New Mexico Won’t Stop Giving Illegal Aliens Driver’s Licenses
For the second time in less than a year lawmakers in one of the only states to still offer illegal immigrants driver’s licenses have rejected legislation to reverse the practice, even though it violates a federal identification law enacted to protect national security after the 2001 terrorist attacks.
New Mexico started giving illegal aliens driver’s licenses after an influential immigrant rights group (Somos Un Pueblo Unido or We are a United Town) pushed for it in 2002. A handful of other states had the same reckless policy, but most have rescinded it to comply with the Real ID Act, enacted in 2005 at the recommendation of the 9/11 Commission to verify the authenticity of every driver’s license applicant.

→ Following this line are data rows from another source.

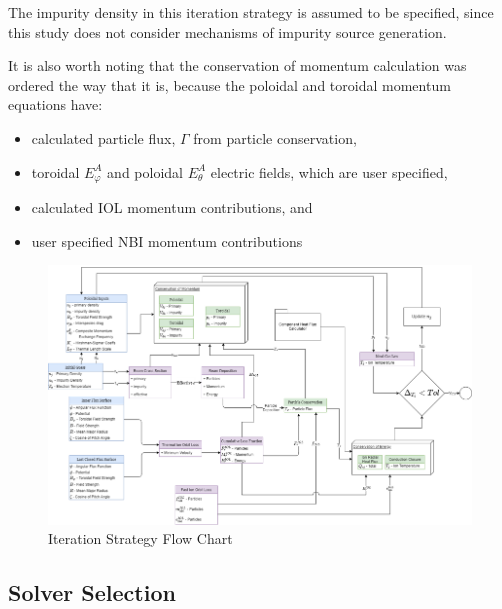 The impurity density in this iteration strategy is assumed to be specified, since this study does not consider mechanisms of impurity source generation.

It is also worth noting that the conservation of momentum calculation was ordered the way that it is, because the poloidal and toroidal momentum equations have:
\begin{itemize}
	\item calculated particle flux, $\Gamma$ from particle conservation, 
	\item toroidal $E_\varphi^A$ and poloidal $E_\theta^A$ electric fields, which are user specified,
	\item calculated \ac{IOL} momentum contributions, and
	\item user specified \ac{NBI} momentum contributions
\end{itemize}

\begin{figure}
	\centering
	\includegraphics[width=\textwidth]{images/IterationFlowChart}
	\caption[Flow Chart]{Iteration Strategy Flow Chart}
	\label{fig:flowchart}
\end{figure}

\subsection{Solver Selection} \label{sub:SolverSelection}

The law forces states to require that documents, such as a birth certificate or passport, submitted to get the card are legitimate and that the applicant is in the United States legally. This will establish a much-needed standardized national driver’s license system that will be less prone to fraud and will prevent terrorists from abusing it as did several of the September 11 hijackers.
But New Mexico lawmakers refuse to comply, asserting that illegal immigrants must drive to work and take their children to school without fear of arrest for not having a license. In fact, the state’s House Majority leader, Democrat Ken Martinez, celebrates New Mexico’s driver’s license policy for allowing illegal immigrants to “come up from the shadows.”
The quote was published in a local newspaper a few days ago after a legislative committee nixed Republican Governor Susana Martinez’s proposal to stop allowing illegal aliens to obtain driver’s licenses. Last spring the full legislature defeated a bill that would have done away with the driver’s license policy. Washington State, the only other to offer illegal immigrants the cards, also rejected a similar bill around the same time.
Governor Martinez contends that New Mexico’s license system is subject to widespread fraud. In fact, the state has brought charges against several crime rings, in which brokers were paid to supplement fraudulent documents for foreign nationals from Poland, China, Mexico and other countries.
Additionally, a review of license data conducted by a national news wire reveals that dozens of address have been used over and over again by immigrants to get driver’s licenses in New Mexico. Though limited, the probe identified 170 addresses in New Mexico at which 10 or more licenses have been issued to different foreign nationals from 2003 through 2011.